| Aim of the task |
In the records below, the line with "In this paper, we" opens the range and the line with "the continuations to" closes it; print that range exactly and nothing else.

| Exercise inputs |
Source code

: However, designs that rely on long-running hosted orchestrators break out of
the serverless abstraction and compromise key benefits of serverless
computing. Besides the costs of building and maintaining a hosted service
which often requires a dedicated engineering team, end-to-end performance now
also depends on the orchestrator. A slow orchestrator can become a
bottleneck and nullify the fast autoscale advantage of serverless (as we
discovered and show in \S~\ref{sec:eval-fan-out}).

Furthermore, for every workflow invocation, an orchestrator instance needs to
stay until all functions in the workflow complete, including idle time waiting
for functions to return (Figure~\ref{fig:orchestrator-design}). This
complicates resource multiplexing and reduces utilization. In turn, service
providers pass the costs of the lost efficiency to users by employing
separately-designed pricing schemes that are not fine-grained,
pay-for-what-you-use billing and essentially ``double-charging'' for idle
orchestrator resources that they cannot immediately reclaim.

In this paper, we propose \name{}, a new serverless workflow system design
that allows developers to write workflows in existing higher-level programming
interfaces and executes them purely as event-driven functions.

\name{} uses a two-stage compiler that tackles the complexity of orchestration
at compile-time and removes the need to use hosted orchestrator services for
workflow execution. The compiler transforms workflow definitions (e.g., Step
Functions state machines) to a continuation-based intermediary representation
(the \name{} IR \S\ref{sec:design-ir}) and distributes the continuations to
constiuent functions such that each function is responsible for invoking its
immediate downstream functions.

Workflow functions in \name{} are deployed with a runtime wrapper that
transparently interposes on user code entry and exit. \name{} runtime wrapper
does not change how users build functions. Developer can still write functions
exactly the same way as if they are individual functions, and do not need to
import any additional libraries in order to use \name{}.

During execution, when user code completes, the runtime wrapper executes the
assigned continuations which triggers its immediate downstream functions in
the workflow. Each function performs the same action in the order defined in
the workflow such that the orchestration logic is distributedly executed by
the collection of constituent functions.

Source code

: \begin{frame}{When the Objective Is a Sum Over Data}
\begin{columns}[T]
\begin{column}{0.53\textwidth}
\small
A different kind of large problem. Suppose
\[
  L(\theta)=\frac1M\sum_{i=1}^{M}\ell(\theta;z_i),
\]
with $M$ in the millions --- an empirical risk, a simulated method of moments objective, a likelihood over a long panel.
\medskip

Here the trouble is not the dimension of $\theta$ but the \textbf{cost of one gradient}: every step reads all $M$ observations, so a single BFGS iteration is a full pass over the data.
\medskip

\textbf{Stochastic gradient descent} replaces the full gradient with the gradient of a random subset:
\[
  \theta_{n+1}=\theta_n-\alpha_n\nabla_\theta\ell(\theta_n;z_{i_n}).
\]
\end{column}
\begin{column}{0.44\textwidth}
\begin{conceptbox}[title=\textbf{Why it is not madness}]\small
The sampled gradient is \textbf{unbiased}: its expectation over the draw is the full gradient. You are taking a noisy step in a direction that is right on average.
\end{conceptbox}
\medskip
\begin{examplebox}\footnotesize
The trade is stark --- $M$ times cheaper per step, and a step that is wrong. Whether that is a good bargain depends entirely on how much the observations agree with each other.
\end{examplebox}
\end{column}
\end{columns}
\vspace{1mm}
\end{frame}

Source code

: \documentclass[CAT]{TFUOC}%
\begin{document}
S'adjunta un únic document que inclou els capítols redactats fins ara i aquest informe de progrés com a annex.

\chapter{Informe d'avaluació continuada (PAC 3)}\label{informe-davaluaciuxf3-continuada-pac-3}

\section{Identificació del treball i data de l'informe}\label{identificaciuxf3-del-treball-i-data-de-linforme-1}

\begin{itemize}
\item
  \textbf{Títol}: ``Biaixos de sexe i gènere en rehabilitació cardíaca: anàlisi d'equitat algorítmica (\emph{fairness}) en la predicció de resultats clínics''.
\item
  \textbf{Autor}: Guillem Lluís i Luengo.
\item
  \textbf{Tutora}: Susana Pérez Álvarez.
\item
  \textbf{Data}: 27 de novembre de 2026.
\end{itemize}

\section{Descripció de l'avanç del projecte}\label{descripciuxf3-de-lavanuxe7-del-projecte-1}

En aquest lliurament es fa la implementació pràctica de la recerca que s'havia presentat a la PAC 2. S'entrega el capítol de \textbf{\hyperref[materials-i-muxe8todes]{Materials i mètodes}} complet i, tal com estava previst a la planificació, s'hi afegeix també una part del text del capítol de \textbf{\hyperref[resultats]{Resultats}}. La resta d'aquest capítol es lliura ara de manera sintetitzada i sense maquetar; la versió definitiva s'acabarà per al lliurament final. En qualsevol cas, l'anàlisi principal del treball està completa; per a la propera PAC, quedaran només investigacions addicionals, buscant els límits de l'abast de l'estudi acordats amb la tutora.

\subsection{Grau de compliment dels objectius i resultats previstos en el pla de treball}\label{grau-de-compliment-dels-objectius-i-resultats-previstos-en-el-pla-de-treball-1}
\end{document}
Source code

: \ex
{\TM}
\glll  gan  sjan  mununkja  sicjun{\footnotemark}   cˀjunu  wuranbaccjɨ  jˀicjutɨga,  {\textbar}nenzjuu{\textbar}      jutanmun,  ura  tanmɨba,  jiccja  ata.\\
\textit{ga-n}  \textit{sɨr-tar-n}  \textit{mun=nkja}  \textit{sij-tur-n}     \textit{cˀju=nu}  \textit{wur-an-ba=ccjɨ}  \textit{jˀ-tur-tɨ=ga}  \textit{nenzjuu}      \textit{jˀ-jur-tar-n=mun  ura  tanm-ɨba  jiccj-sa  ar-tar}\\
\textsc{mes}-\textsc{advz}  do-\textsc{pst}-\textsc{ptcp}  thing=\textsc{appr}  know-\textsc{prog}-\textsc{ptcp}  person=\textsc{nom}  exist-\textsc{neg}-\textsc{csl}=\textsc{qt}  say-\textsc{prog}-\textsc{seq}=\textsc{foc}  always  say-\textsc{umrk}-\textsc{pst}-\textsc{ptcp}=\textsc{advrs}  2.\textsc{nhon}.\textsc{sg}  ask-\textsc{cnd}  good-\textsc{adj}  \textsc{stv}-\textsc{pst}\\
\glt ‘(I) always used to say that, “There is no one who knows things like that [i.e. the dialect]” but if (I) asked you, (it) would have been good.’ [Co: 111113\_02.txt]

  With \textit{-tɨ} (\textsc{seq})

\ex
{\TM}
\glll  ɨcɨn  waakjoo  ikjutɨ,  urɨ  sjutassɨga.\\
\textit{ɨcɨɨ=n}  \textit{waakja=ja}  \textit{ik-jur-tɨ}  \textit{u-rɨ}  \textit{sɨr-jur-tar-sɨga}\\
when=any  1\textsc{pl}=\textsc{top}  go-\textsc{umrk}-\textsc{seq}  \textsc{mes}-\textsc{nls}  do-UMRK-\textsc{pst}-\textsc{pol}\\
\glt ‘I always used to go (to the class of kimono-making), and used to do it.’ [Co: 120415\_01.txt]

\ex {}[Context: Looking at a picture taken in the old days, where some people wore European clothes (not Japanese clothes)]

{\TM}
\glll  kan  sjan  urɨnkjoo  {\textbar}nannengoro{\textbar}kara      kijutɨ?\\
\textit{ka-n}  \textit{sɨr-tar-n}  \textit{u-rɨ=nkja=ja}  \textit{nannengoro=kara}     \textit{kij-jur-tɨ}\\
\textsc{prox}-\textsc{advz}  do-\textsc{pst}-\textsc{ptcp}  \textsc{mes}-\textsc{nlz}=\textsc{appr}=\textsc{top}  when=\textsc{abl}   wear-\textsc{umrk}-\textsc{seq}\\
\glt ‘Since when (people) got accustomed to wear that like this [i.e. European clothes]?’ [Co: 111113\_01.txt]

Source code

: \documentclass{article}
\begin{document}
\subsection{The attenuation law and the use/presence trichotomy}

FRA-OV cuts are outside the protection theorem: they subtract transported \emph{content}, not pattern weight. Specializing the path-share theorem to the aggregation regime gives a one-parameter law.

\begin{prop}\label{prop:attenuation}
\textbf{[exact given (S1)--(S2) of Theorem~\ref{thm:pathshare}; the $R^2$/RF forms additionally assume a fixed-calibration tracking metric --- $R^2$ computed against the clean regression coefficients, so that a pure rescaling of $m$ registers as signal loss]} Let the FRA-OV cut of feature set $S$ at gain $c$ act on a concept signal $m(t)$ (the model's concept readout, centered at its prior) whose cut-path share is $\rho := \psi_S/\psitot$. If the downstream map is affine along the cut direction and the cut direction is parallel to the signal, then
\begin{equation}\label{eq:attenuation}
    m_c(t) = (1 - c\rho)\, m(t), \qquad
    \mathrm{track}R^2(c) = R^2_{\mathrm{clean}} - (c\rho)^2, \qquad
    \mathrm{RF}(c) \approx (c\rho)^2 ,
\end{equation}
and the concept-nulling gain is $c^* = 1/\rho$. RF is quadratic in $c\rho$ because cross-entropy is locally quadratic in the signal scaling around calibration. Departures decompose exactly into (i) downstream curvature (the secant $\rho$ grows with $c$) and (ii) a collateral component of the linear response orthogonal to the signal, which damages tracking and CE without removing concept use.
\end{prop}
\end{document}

| Task answer |
In this paper, we propose \name{}, a new serverless workflow system design
that allows developers to write workflows in existing higher-level programming
interfaces and executes them purely as event-driven functions.

\name{} uses a two-stage compiler that tackles the complexity of orchestration
at compile-time and removes the need to use hosted orchestrator services for
workflow execution. The compiler transforms workflow definitions (e.g., Step
Functions state machines) to a continuation-based intermediary representation
(the \name{} IR \S\ref{sec:design-ir}) and distributes the continuations to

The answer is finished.